## WHAT THE EXERCISE ASKS
Reproduce all entries word for word.

Records from a data source
▶

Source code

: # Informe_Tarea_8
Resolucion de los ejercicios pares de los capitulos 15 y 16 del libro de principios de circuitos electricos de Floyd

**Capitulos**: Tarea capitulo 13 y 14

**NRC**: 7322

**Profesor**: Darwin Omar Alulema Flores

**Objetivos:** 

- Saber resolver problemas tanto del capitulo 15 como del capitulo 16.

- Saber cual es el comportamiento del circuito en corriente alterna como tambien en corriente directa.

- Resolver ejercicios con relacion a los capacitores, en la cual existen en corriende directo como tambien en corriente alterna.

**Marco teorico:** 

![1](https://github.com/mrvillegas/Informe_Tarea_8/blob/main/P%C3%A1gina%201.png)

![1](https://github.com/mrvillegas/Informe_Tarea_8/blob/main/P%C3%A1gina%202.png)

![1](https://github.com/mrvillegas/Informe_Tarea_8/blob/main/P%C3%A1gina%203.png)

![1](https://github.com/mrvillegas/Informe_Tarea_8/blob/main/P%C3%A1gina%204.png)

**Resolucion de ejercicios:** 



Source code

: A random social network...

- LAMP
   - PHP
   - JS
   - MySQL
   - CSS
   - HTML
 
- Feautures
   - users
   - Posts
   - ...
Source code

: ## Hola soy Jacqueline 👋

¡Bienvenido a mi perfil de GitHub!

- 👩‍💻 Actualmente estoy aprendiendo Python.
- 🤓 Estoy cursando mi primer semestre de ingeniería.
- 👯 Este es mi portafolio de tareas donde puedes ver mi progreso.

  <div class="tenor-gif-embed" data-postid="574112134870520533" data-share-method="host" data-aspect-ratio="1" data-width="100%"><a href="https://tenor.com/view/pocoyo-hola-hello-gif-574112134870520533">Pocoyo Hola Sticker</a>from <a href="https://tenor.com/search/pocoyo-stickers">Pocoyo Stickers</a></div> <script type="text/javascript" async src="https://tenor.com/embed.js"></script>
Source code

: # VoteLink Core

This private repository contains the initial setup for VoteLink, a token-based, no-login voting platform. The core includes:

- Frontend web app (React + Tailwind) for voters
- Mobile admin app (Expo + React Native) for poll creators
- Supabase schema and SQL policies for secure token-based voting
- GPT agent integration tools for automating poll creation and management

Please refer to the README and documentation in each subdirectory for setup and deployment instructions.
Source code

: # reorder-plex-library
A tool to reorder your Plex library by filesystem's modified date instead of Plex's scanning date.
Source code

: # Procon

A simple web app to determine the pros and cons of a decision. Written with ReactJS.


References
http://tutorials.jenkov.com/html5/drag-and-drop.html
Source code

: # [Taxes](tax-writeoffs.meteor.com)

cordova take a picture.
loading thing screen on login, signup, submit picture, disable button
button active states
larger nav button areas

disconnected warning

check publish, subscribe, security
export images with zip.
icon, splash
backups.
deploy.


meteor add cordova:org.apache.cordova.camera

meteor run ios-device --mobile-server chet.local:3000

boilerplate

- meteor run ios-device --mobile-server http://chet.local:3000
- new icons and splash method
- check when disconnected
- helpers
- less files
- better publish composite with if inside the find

◀

## RESULT OF THE EXERCISE
Source code

: # Informe_Tarea_8
Resolucion de los ejercicios pares de los capitulos 15 y 16 del libro de principios de circuitos electricos de Floyd

**Capitulos**: Tarea capitulo 13 y 14

**NRC**: 7322

**Profesor**: Darwin Omar Alulema Flores

**Objetivos:** 

- Saber resolver problemas tanto del capitulo 15 como del capitulo 16.

- Saber cual es el comportamiento del circuito en corriente alterna como tambien en corriente directa.

- Resolver ejercicios con relacion a los capacitores, en la cual existen en corriende directo como tambien en corriente alterna.

**Marco teorico:** 

![1](https://github.com/mrvillegas/Informe_Tarea_8/blob/main/P%C3%A1gina%201.png)

![1](https://github.com/mrvillegas/Informe_Tarea_8/blob/main/P%C3%A1gina%202.png)

![1](https://github.com/mrvillegas/Informe_Tarea_8/blob/main/P%C3%A1gina%203.png)

![1](https://github.com/mrvillegas/Informe_Tarea_8/blob/main/P%C3%A1gina%204.png)

**Resolucion de ejercicios:** 



Source code

: A random social network...

- LAMP
   - PHP
   - JS
   - MySQL
   - CSS
   - HTML
 
- Feautures
   - users
   - Posts
   - ...
Source code

: ## Hola soy Jacqueline 👋

¡Bienvenido a mi perfil de GitHub!

- 👩‍💻 Actualmente estoy aprendiendo Python.
- 🤓 Estoy cursando mi primer semestre de ingeniería.
- 👯 Este es mi portafolio de tareas donde puedes ver mi progreso.

  <div class="tenor-gif-embed" data-postid="574112134870520533" data-share-method="host" data-aspect-ratio="1" data-width="100%"><a href="https://tenor.com/view/pocoyo-hola-hello-gif-574112134870520533">Pocoyo Hola Sticker</a>from <a href="https://tenor.com/search/pocoyo-stickers">Pocoyo Stickers</a></div> <script type="text/javascript" async src="https://tenor.com/embed.js"></script>
Source code

: # VoteLink Core

This private repository contains the initial setup for VoteLink, a token-based, no-login voting platform. The core includes:

- Frontend web app (React + Tailwind) for voters
- Mobile admin app (Expo + React Native) for poll creators
- Supabase schema and SQL policies for secure token-based voting
- GPT agent integration tools for automating poll creation and management

Please refer to the README and documentation in each subdirectory for setup and deployment instructions.
Source code

: # reorder-plex-library
A tool to reorder your Plex library by filesystem's modified date instead of Plex's scanning date.
Source code

: # Procon

A simple web app to determine the pros and cons of a decision. Written with ReactJS.


References
http://tutorials.jenkov.com/html5/drag-and-drop.html
Source code

: # [Taxes](tax-writeoffs.meteor.com)

cordova take a picture.
loading thing screen on login, signup, submit picture, disable button
button active states
larger nav button areas

disconnected warning

check publish, subscribe, security
export images with zip.
icon, splash
backups.
deploy.


meteor add cordova:org.apache.cordova.camera

meteor run ios-device --mobile-server chet.local:3000

boilerplate

- meteor run ios-device --mobile-server http://chet.local:3000
- new icons and splash method
- check when disconnected
- helpers
- less files
- better publish composite with if inside the find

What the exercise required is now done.